What is CI/CD? An Introduction to Continuous Integration and Deployment
A beginner's guide to the fundamental concepts of CI/CD. Learn what Continuous Integration, Continuous Delivery, and Continuous Deployment are, and why they are essential for modern software development.
In modern software development, the goal is to deliver high-quality software to users as quickly and reliably as possible. The set of practices that enables this is known as CI/CD, which stands for Continuous Integration and Continuous Delivery/Deployment.
CI/CD is a cornerstone of modern DevOps, and it automates the process of building, testing, and releasing software.
What is Continuous Integration (CI)?
Continuous Integration is the practice of developers frequently merging their code changes into a central repository. After each merge, an automated build and test process is triggered.
The primary goal of CI is to find and address bugs quicker, improve software quality, and reduce the time it takes to validate and release new software updates.
Here's a typical CI workflow:
- A developer commits a change to a source control repository (like Git).
- The CI server (like Jenkins, Travis CI, or CircleCI) detects the change.
- The CI server automatically checks out the code, builds the application, and runs a suite of automated tests (like unit tests and integration tests).
- If the build or any of the tests fail, the CI server notifies the team immediately.
By integrating frequently, developers can detect and resolve integration issues early, before they become large and complex problems. This avoids the nightmare of "merge hell," where multiple developers have to spend days trying to merge their long-running branches.
What is Continuous Delivery (CD)?
Continuous Delivery is the practice of automatically preparing every code change that passes the CI process for release to a production environment. It's the logical next step after Continuous Integration.
In a Continuous Delivery pipeline, after the code is built and tested, it is automatically deployed to a testing or staging environment. At this point, the release is waiting for a final, manual approval before it is pushed to production. This could involve manual user acceptance testing (UAT) or a business decision to release.
The goal of Continuous Delivery is to ensure that you always have a production-ready build that has passed all your automated tests and can be deployed to production with the click of a button.

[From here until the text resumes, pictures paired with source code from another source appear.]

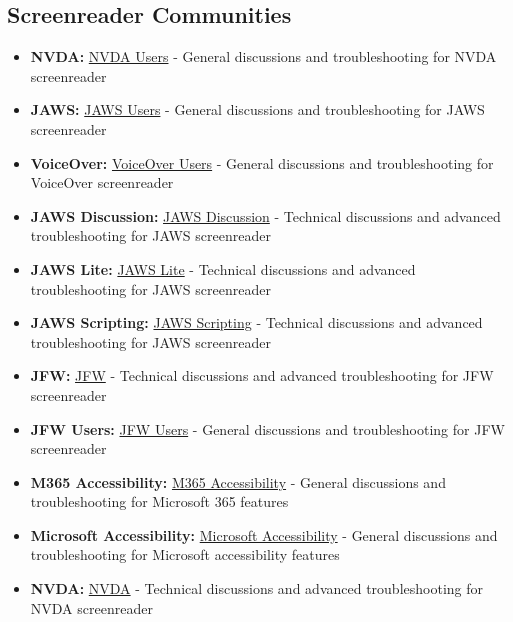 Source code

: \subsection{Screenreader Communities}\label{app2:screenreader-communities}
\begin{itemize}
	\item \textbf{NVDA:} \href{https://groups.google.com/a/nvaccess.org/g/NVDA-users}{NVDA Users} - General discussions and troubleshooting for NVDA screenreader
	\item \textbf{JAWS:} \href{https://groups.io/g/jaws-users}{JAWS Users} - General discussions and troubleshooting for JAWS screenreader
	\item \textbf{VoiceOver:} \href{https://groups.io/g/voiceover-users}{VoiceOver Users} - General discussions and troubleshooting for VoiceOver screenreader
	\item \textbf{JAWS Discussion:} \href{https://groups.io/g/jawsdiscussion/messages}{JAWS Discussion} - Technical discussions and advanced troubleshooting for JAWS screenreader
	\item \textbf{JAWS Lite:} \href{https://groups.io/g/jawslite/messages}{JAWS Lite} - Technical discussions and advanced troubleshooting for JAWS screenreader
	\item \textbf{JAWS Scripting:} \href{https://groups.io/g/jawsscripting/messages}{JAWS Scripting} - Technical discussions and advanced troubleshooting for JAWS screenreader
	\item \textbf{JFW:} \href{https://jfw.groups.io/g/main/messages}{JFW} - Technical discussions and advanced troubleshooting for JFW screenreader
	\item \textbf{JFW Users:} \href{https://groups.io/g/jfw-users/messages}{JFW Users} - General discussions and troubleshooting for JFW screenreader
	\item \textbf{M365 Accessibility:} \href{https://groups.io/g/M365-Accessibility/messages}{M365 Accessibility} - General discussions and troubleshooting for Microsoft 365  features
	\item \textbf{Microsoft Accessibility:} \href{https://groups.io/g/MicrosoftAccessibility/messages}{Microsoft Accessibility} - General discussions and troubleshooting for Microsoft accessibility features
	\item \textbf{NVDA:} \href{https://NVDA.groups.io/g/NVDA/messages}{NVDA} - Technical discussions and advanced troubleshooting for NVDA screenreader

\end{itemize}

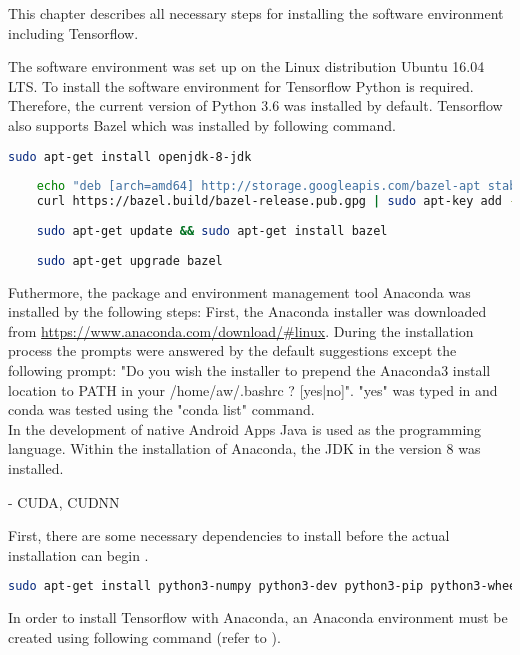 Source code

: This chapter describes all necessary steps for installing the software environment including Tensorflow.

The software environment was set up on the Linux distribution Ubuntu 16.04 LTS. To install the software environment for Tensorflow Python is required. Therefore, the current version of Python 3.6 was installed by default. Tensorflow also supports Bazel which was installed by following command.

\begin{lstlisting}[caption=Bazel Installation, label=list:bazel, language=bash]
	sudo apt-get install openjdk-8-jdk
	
	echo "deb [arch=amd64] http://storage.googleapis.com/bazel-apt stable jdk1.8" | sudo tee /etc/apt/				sources.list.d/bazel.list
	curl https://bazel.build/bazel-release.pub.gpg | sudo apt-key add -
	
	sudo apt-get update && sudo apt-get install bazel
	
	sudo apt-get upgrade bazel
\end{lstlisting}	

Futhermore, the package and environment management tool Anaconda was installed by the following steps:
First, the Anaconda installer was downloaded from \url{https://www.anaconda.com/download/#linux}. During the installation process the prompts were answered by the default suggestions except the following prompt: "Do you wish the installer to prepend the Anaconda3 install location to PATH in your /home/aw/.bashrc ? [yes|no]". "yes" was typed in and conda was tested using the "conda list" command. \\

In the development of native Android Apps Java is used as the programming language. Within the installation of Anaconda, the JDK in the version 8 was installed.

 	- CUDA, CUDNN
 	
First, there are some necessary dependencies to install before the actual installation can begin .
\begin{lstlisting}[caption=Installing the dependecies for Tensorflow based on Python 3.n, label=list:python_dependencies, language=bash]
	sudo apt-get install python3-numpy python3-dev python3-pip python3-wheel
\end{lstlisting}

In order to install Tensorflow with Anaconda, an Anaconda environment must be created using following command (refer to ).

What is Continuous Deployment (CD)?
Continuous Deployment takes Continuous Delivery one step further. In this practice, every change that passes all the stages of your production pipeline is automatically released to your production environment. There is no manual approval step.
Only a failed test in the pipeline will prevent a new change from being deployed to production. This requires a high degree of confidence in your automated test suite.
Continuous Deployment allows you to release new features and bug fixes to your users as soon as they are ready, enabling rapid feedback and iteration.
The CI/CD Pipeline
These practices are implemented through a CI/CD pipeline. A pipeline is a series of automated steps that take a code change from the developer's machine to the production environment.
A typical pipeline might look like this:
- Source: A developer pushes a code change.
- Build: The code is compiled into a runnable artifact.
- Test: A suite of automated tests is run against the artifact.
- Deploy to Staging: The artifact is deployed to a staging environment for further testing.
- Manual Approval (for Continuous Delivery): A stakeholder approves the release.
- Deploy to Production: The artifact is deployed to the production environment.
Why is CI/CD Important?
- Reduced Risk: By testing and releasing in small, frequent increments, you reduce the risk associated with each release.
- Faster Releases: Automation allows you to deliver new features to your users faster.
- Improved Quality: Automated tests catch bugs early in the development cycle.
- Increased Developer Productivity: Developers can focus on writing code, knowing that the build and release process is automated and reliable.
Conclusion
CI/CD is a fundamental set of practices for any modern software development team. By automating the path from commit to production, you can build and release software with greater speed, quality, and confidence. It's a key enabler of the agile and DevOps methodologies that define how high-performing teams build software today.